Biodiesel plant brings new energy

Plans are under way to build a farmer-owned factory this summer.
Tuesday, April 26, 2005 | 12:00 a.m. CDT; updated 2:00 p.m. CDT, Tuesday, July 22, 2008

In the town square in Mexico, Mo., plans were announced Monday to build Missouri’s first farmer-owned biodiesel production plant.

The new plant, which was announced by Mid-America Biofuels LLC, and the Missouri Soybean Association, will have the capacity to produce 30 million gallons of biodiesel each year.

According to the National Biodiesel Board, biodiesel is a clean-burning fuel made from renewable resources. Biodiesel is easy to use, biodegradable and free of sulfur and aromatics.

Some Missouri farmers decided to start investing in biodiesel research about 12 years ago. As a result, Mid-America Biofuels was formed in 2001 as a farmer-owned cooperative and began working on feasibility studies to build a biodiesel plant in Missouri.

Research showed the cooperative that it was feasible to build a plant; however, federal legislation had to be put into place in order to get the fuel subsidized.

On Oct. 7, 2004, the U.S. House of Representatives passed a comprehensive corporate-tax-reform bill known as the Foreign Sales Corporation/Extraterritorial Income Act. The bill includes provisions that created an excise tax exemption for biodiesel.

“This bill moved biodiesel from a boutique fuel status to a major commercial fuel and set the stage for the development of production facilities here in Missouri,” said Dale Ludwig, executive director of the Missouri Soybean Association.

The new excise tax brought the cost of biodiesel down to about the same price of regular petroleum diesel.

According to John Kleiboeker, director of field services for the Missouri Soybean Association, building the plant in Mexico brought a great opportunity to partner with the largest farm fuel suppliers in Missouri, MFA Oil and Ray-Carroll County Grain Growers, for marketing and Archer Daniels Midland for production.

The plant will use soybean oil from Archer Daniels as its renewable resource feedstock to produce the alternative fuel.

“This is excellent news for growers, processors, our economy and our environment,” said Paul B. Mulhollem, president and chief operating officer of Archer Daniels. “This project demonstrates how farmers and processors can partner for growth and success while also extending our nation’s energy supply.”

Missouri farmers have one of the biggest roles in producing biodiesel — growing the soybeans used in making the fuel. They reap several benefits from it as well.

The plant will use oil from approximately 20 million bushels of soybeans. Sixteen million bushels will come from Audrain and surrounding counties, and the remaining four-to-five bushels will be drawn from other counties statewide.
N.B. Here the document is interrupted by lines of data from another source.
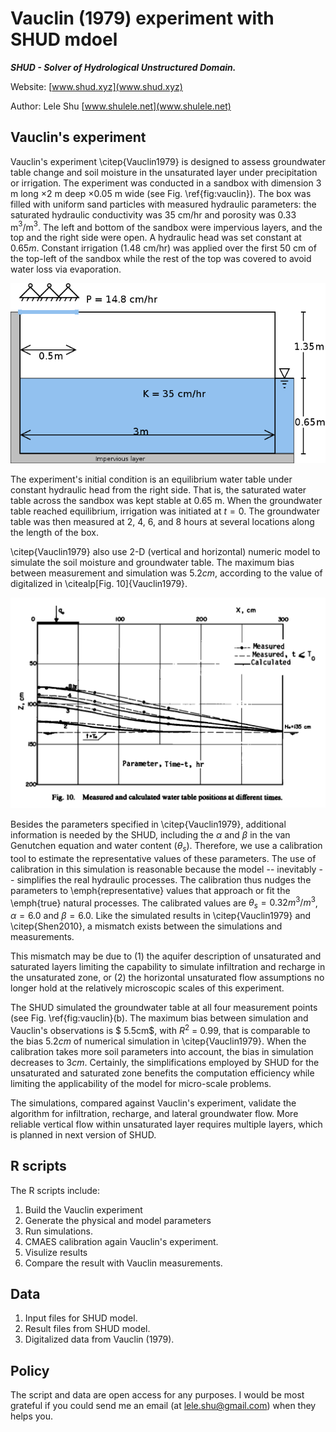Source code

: # Vauclin (1979) experiment with SHUD mdoel

***SHUD - Solver of Hydrological Unstructured Domain.*** 

Website: [www.shud.xyz](www.shud.xyz)

Author: Lele Shu [www.shulele.net](www.shulele.net)

## Vauclin's experiment

Vauclin's experiment \citep{Vauclin1979} is designed to assess groundwater table change and soil moisture in the unsaturated layer under precipitation or irrigation.  The experiment was conducted in a sandbox with dimension $3$ m long $\times 2$ m deep $\times 0.05$ m wide (see Fig. \ref{fig:vauclin}). The box was filled with uniform sand particles with measured hydraulic parameters: the saturated hydraulic conductivity was $35$ cm/hr and porosity was $0.33$ m$^3$/m$^3$. The left and bottom of the sandbox were impervious layers, and the top and the right side were open. A hydraulic head was set constant at $0.65 m$. Constant irrigation ($1.48$ cm/hr) was applied over the first $50$ cm of the top-left of the sandbox while the rest of the top was covered to avoid water loss via evaporation.

![Vauclin](Ref/Vauclin.png)

The experiment's initial condition is an equilibrium water table under constant hydraulic head from the right side.  That is, the saturated water table across the sandbox was kept stable at $0.65$ m. When the groundwater table reached equilibrium, irrigation was initiated at $t = 0$.  The groundwater table was then measured at 2, 4, 6, and 8 hours at several locations along the length of the box.

\citep{Vauclin1979} also use 2-D (vertical and horizontal) numeric model to simulate the soil moisture and groundwater table. The maximum bias between measurement and simulation was $5.2 cm​$, according to the value of digitalized in \citealp[Fig. 10]{Vauclin1979}. 

![res](Ref/v1.png)

Besides the parameters specified in \citep{Vauclin1979}, additional information is needed by the SHUD, including the $\alpha$ and $\beta$ in the van Genutchen equation and  water content ($\theta _s$). Therefore,  we use a calibration tool to estimate the representative values of these parameters.  The use of calibration in this simulation is reasonable because the model -- inevitably -- simplifies the real hydraulic processes. The calibration thus nudges the parameters to \emph{representative} values that approach or fit the \emph{true} natural processes.  The calibrated values are  $\theta _s = 0.32 m^3/m^3$, $\alpha = 6.0$ and $\beta = 6.0$.  Like the simulated results in \citep{Vauclin1979} and \citep{Shen2010}, a mismatch exists between the simulations and measurements.

This mismatch may be due to (1) the aquifer description of unsaturated and saturated layers limiting the capability to simulate infiltration and recharge in the unsaturated zone, or (2) the horizontal unsaturated flow assumptions no longer hold at the relatively  microscopic scales of this experiment.

The SHUD simulated the groundwater table at all four measurement points (see Fig. \ref{fig:vauclin}(b).  The maximum bias between simulation and Vauclin's observations is $ 5.5cm$, with $R^2$ = $0.99$, that is comparable to the bias $5.2 cm$ of numerical simulation in \citep{Vauclin1979}. When the calibration takes more soil parameters into account, the bias in simulation decreases to  $3 cm​$. Certainly, the simplifications employed by SHUD for the unsaturated and saturated zone benefits the computation efficiency while limiting the applicability of the model for micro-scale problems.

The simulations, compared against Vauclin's experiment, validate the algorithm for infiltration, recharge, and lateral groundwater flow.  More reliable vertical flow within unsaturated layer requires multiple layers, which is planned in next version of SHUD.



## R scripts

The R scripts include:

1. Build the Vauclin experiment
2. Generate the physical and model parameters
3. Run simulations.
4. CMAES calibration again Vauclin's experiment.
5. Visulize results
6. Compare the result with Vauclin measurements.



## Data

1. Input files for SHUD model.
2. Result files from SHUD model.
3. Digitalized data from Vauclin (1979).



## Policy

The script and data are open access for any purposes. I would be most grateful if you could send me an email (at lele.shu@gmail.com) when they helps you.

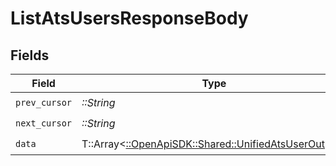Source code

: # ListAtsUsersResponseBody


## Fields

| Field                                                                                               | Type                                                                                                | Required                                                                                            | Description                                                                                         |
| --------------------------------------------------------------------------------------------------- | --------------------------------------------------------------------------------------------------- | --------------------------------------------------------------------------------------------------- | --------------------------------------------------------------------------------------------------- |
| `prev_cursor`                                                                                       | *::String*                                                                                          | :heavy_check_mark:                                                                                  | N/A                                                                                                 |
| `next_cursor`                                                                                       | *::String*                                                                                          | :heavy_check_mark:                                                                                  | N/A                                                                                                 |
| `data`                                                                                              | T::Array<[::OpenApiSDK::Shared::UnifiedAtsUserOutput](../../models/shared/unifiedatsuseroutput.md)> | :heavy_check_mark:                                                                                  | N/A                                                                                                 |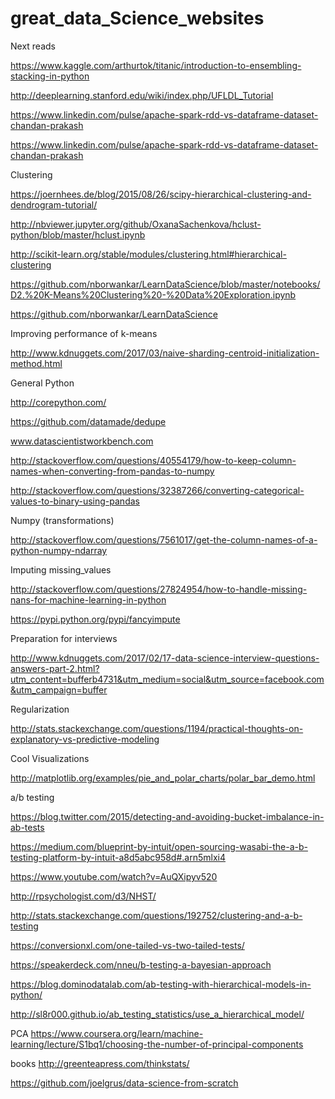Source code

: # great_data_Science_websites

Next reads

https://www.kaggle.com/arthurtok/titanic/introduction-to-ensembling-stacking-in-python

http://deeplearning.stanford.edu/wiki/index.php/UFLDL_Tutorial

https://www.linkedin.com/pulse/apache-spark-rdd-vs-dataframe-dataset-chandan-prakash

https://www.linkedin.com/pulse/apache-spark-rdd-vs-dataframe-dataset-chandan-prakash

Clustering

https://joernhees.de/blog/2015/08/26/scipy-hierarchical-clustering-and-dendrogram-tutorial/

http://nbviewer.jupyter.org/github/OxanaSachenkova/hclust-python/blob/master/hclust.ipynb

http://scikit-learn.org/stable/modules/clustering.html#hierarchical-clustering

https://github.com/nborwankar/LearnDataScience/blob/master/notebooks/D2.%20K-Means%20Clustering%20-%20Data%20Exploration.ipynb

https://github.com/nborwankar/LearnDataScience

Improving performance of k-means

http://www.kdnuggets.com/2017/03/naive-sharding-centroid-initialization-method.html

General Python

http://corepython.com/

https://github.com/datamade/dedupe

www.datascientistworkbench.com

http://stackoverflow.com/questions/40554179/how-to-keep-column-names-when-converting-from-pandas-to-numpy

http://stackoverflow.com/questions/32387266/converting-categorical-values-to-binary-using-pandas

Numpy (transformations)

http://stackoverflow.com/questions/7561017/get-the-column-names-of-a-python-numpy-ndarray

Imputing missing_values

http://stackoverflow.com/questions/27824954/how-to-handle-missing-nans-for-machine-learning-in-python

https://pypi.python.org/pypi/fancyimpute

Preparation for interviews

http://www.kdnuggets.com/2017/02/17-data-science-interview-questions-answers-part-2.html?utm_content=bufferb4731&utm_medium=social&utm_source=facebook.com&utm_campaign=buffer

Regularization

http://stats.stackexchange.com/questions/1194/practical-thoughts-on-explanatory-vs-predictive-modeling

Cool Visualizations

http://matplotlib.org/examples/pie_and_polar_charts/polar_bar_demo.html

a/b testing

https://blog.twitter.com/2015/detecting-and-avoiding-bucket-imbalance-in-ab-tests

https://medium.com/blueprint-by-intuit/open-sourcing-wasabi-the-a-b-testing-platform-by-intuit-a8d5abc958d#.arn5mlxi4

https://www.youtube.com/watch?v=AuQXipyv520

http://rpsychologist.com/d3/NHST/

http://stats.stackexchange.com/questions/192752/clustering-and-a-b-testing

https://conversionxl.com/one-tailed-vs-two-tailed-tests/

https://speakerdeck.com/nneu/b-testing-a-bayesian-approach

https://blog.dominodatalab.com/ab-testing-with-hierarchical-models-in-python/

http://sl8r000.github.io/ab_testing_statistics/use_a_hierarchical_model/

PCA
https://www.coursera.org/learn/machine-learning/lecture/S1bq1/choosing-the-number-of-principal-components

books
http://greenteapress.com/thinkstats/

https://github.com/joelgrus/data-science-from-scratch


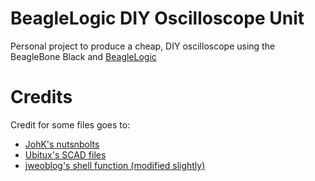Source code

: # BeagleLogic DIY Oscilloscope Unit

Personal project to produce a cheap, DIY oscilloscope using the BeagleBone Black and [BeagleLogic](https://github.com/abhishek-kakkar/BeagleLogic) 



# Credits
Credit for some files goes to:
- [JohK's nutsnbolts](https://github.com/JohK/nutsnbolts)
- [Ubitux's SCAD files](https://github.com/ubitux/scad)
- [jweoblog's shell function (modified slightly)](https://jweoblog.com/?p=644)
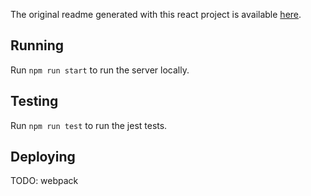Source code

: The original readme generated with this react project is available [here](https://github.com/IndivisibleSomerville/its-our-call/blob/home-wireframe/frontend/its-our-call/orig-README.md).


## Running

Run `npm run start` to run the server locally.

## Testing

Run `npm run test` to run the jest tests.

## Deploying

TODO: webpack
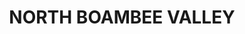 ---
lastmod: '2025-04-06T06:05:20+00:00'
latitude: -30.097726
layout: suburb
longitude: 152.658268
postcode: '2450'
state: NSW
title: NORTH BOAMBEE VALLEY
url: /nsw/north-boambee-valley/
---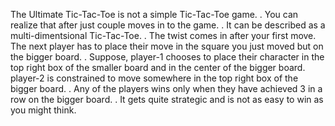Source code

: The Ultimate Tic-Tac-Toe is not a simple Tic-Tac-Toe game.
.
You can realize that after just couple moves in to the game.
.
It can be described as a multi-dimentsional Tic-Tac-Toe.
.
The twist comes in after your first move. The next player has to place their move in the square you just moved but on the bigger board.
.
Suppose, player-1 chooses to place their character in the top right box of the smaller board and in the center of the bigger board. player-2 is constrained to move somewhere in the top right box of the bigger board.
.
Any of the players wins only when they have achieved 3 in a row on the bigger board.
.
It gets quite strategic and is not as easy to win as you might think.
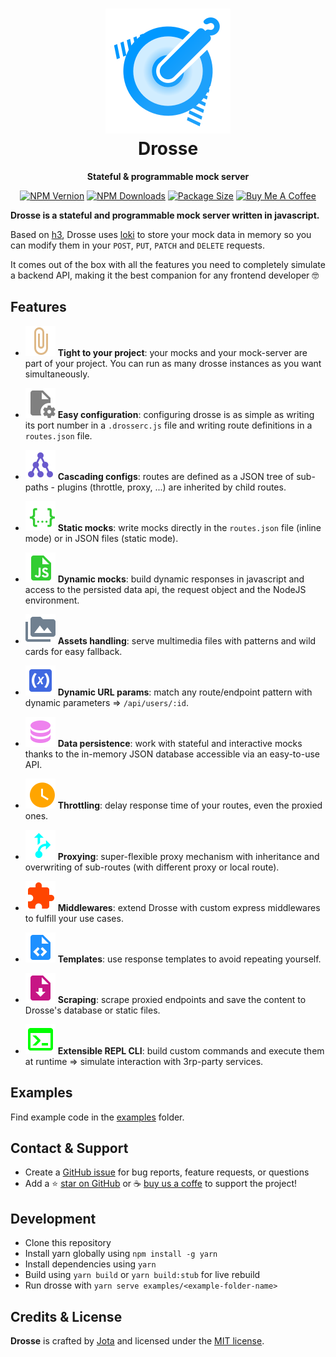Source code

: <div align="center">
  <h1>
    <img src="https://raw.githubusercontent.com/jota-one/drosse/master/docs/_media/drosse-logo.svg"/>
    <br>
    Drosse
  </h1>
  <p><strong>Stateful & programmable mock server</strong></p>

[![NPM Vernion](https://flat.badgen.net/npm/v/@jota-one/drosse)](https://www.npmjs.com/package/@jota-one/drosse)
[![NPM Downloads](https://flat.badgen.net/npm/dt/@jota-one/drosse)](https://www.npmjs.com/package/@jota-one/drosse)
[![Package Size](https://flat.badgen.net/packagephobia/install/@jota-one/drosse)](https://packagephobia.now.sh/result?p=@jota-one/drosse)
[![Buy Me A Coffee][bmc-shield-src]][bmc-href]

<!-- Badges -->
[bmc-src]: https://bmc-cdn.nyc3.digitaloceanspaces.com/BMC-button-images/custom_images/orange_img.png
[bmc-href]: https://www.buymeacoffee.com/drosse
[bmc-shield-src]: https://img.shields.io/static/v1?message=Buy%20me%20a%20coffee&logo=buy-me-a-coffee&style=flat-square&label=Sponsor&logoColor=white&color=ff813f
</div>

**Drosse is a stateful and programmable mock server written in javascript.**

Based on [h3](https://github.com/unjs/h3), Drosse uses [loki](https://github.com/techfort/LokiJS)
to store your mock data in memory so you can modify them in your
`POST`, `PUT`, `PATCH` and `DELETE` requests.

It comes out of the box with all the features you need to completely simulate a backend API,
making it the best companion for any frontend developer 🤓

## Features

- ![](./docs/_media/paperclip.svg) **Tight to your project**: your mocks and your mock-server are part of your project. You can run as many drosse instances as you want simultaneously.

- ![](./docs/_media/configuration.svg) **Easy configuration**: configuring drosse is as simple as writing its port number in a `.drosserc.js` file and writing route definitions in a `routes.json` file.

- ![](./docs/_media/cascading.svg) **Cascading configs**: routes are defined as a JSON tree of sub-paths - plugins (throttle, proxy, ...) are inherited by child routes.

- ![](./docs/_media/static-mocks.svg) **Static mocks**: write mocks directly in the `routes.json` file (inline mode) or in JSON files (static mode).

- ![](./docs/_media/dynamic-mocks.svg) **Dynamic mocks**: build dynamic responses in javascript and access to the persisted data api, the request object and the NodeJS environment.

- ![](./docs/_media/assets.svg) **Assets handling**: serve multimedia files with patterns and wild cards for easy fallback.

- ![](./docs/_media/url-param.svg) **Dynamic URL params**: match any route/endpoint pattern with dynamic parameters => `/api/users/:id`.

- ![](./docs/_media/database.svg) **Data persistence**: work with stateful and interactive mocks thanks to the in-memory JSON database accessible via an easy-to-use API.

- ![](./docs/_media/throttle.svg) **Throttling**: delay response time of your routes, even the proxied ones.

- ![](./docs/_media/proxy.svg) **Proxying**: super-flexible proxy mechanism with inheritance and overwriting of sub-routes (with different proxy or local route).

- ![](./docs/_media/middleware.svg) **Middlewares**: extend Drosse with custom express middlewares to fulfill your use cases.

- ![](./docs/_media/template.svg) **Templates**: use response templates to avoid repeating yourself.

- ![](./docs/_media/scrape.svg) **Scraping**: scrape proxied endpoints and save the content to Drosse's database or static files.

- ![](./docs/_media/cli.svg) **Extensible REPL CLI**: build custom commands and execute them at runtime => simulate interaction with 3rp-party services.

## Examples
Find example code in the [examples](./examples) folder.

## Contact & Support

- Create a [GitHub issue](https://github.com/jota-one/drosse/issues) for bug reports, feature requests, or questions
- Add a ⭐️ [star on GitHub](https://github.com/jota-one/drosse) or ☕️ [buy us a coffe](https://www.buymeacoffee.com/drosse) to support the project!


## Development

- Clone this repository
- Install yarn globally using `npm install -g yarn`
- Install dependencies using `yarn`
- Build using `yarn build` or `yarn build:stub` for live rebuild
- Run drosse with `yarn serve examples/<example-folder-name>`


## Credits & License

**Drosse** is crafted by [Jota](https://jota.one) and licensed under the [MIT license](https://github.com/jota-one/drosse/blob/master/LICENSE).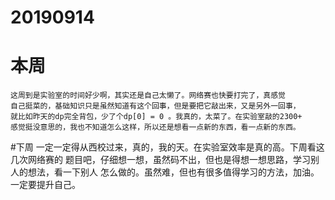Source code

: # 20190914
# 本周
    这周到是实验室的时间好少啊，其实还是自己太懒了。网络赛也快要打完了，真感觉
    自己挺菜的，基础知识只是虽然知道有这个回事，但是要把它敲出来，又是另外一回事，
    就比如昨天的dp完全背包，少了个dp[0] = 0 。我真的，太菜了。在实验室敲的2300+
    感觉挺没意思的，我也不知道怎么这样，所以还是想看一点新的东西，看一点新的东西。
#下周
    一定一定得从西校过来，真的，我的天。在实验室效率是真的高。下周看这几次网络赛的
    题目吧，仔细想一想，虽然码不出，但也是得想一想思路，学习别人的想法，看一下别人
    怎么做的。虽然难，但也有很多值得学习的方法，加油。一定要提升自己。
“Biodiesel demand is growing rapidly, and we believe Missouri is the right place to produce biodiesel and fill that demand,” said Warren Stemme, a St. Louis County farmer and president of Mid-America Biofuels. “Additionally, I believe we have put together an unbeatable team, with each member providing resources and experience that will make Mid-America Biofuels a success.”

The timeline for the new plant is to have all details finalized, prospects done and an offer to Missouri farmers to invest by June 1.

Mid-America Biofuels hopes to break ground on July 1 and within 14 months, to have fuel flowing.

“Missouri’s farmers were the first to make investments in the biodiesel industry, contributing their check-off dollars to basic research on the fuel over a decade ago,” Ludwig said. “Our soybean farmers view biodiesel as the most promising soy product to date.”

Ludwig said research is also being conducted to find alternate uses for soybean oil to generate additional business for the plant,which is expected to bring about 25 additional jobs to the state.

“In essence, we are expanding the total amount of fuel available and adding to the total fuel supply,” said Kleiboeker. “If we can add tremendous volume, it could lower prices across the board.”

“This was one of the biggest days in Missouri soybean history,” said Kleiboeker. “It started as grassroots idea that is now a new and economically viable business venture with Missouri farmers and Missouri businesses to take biodiesel to a whole new level.”

Missourian reporter Hannah Jackson contributed to this report.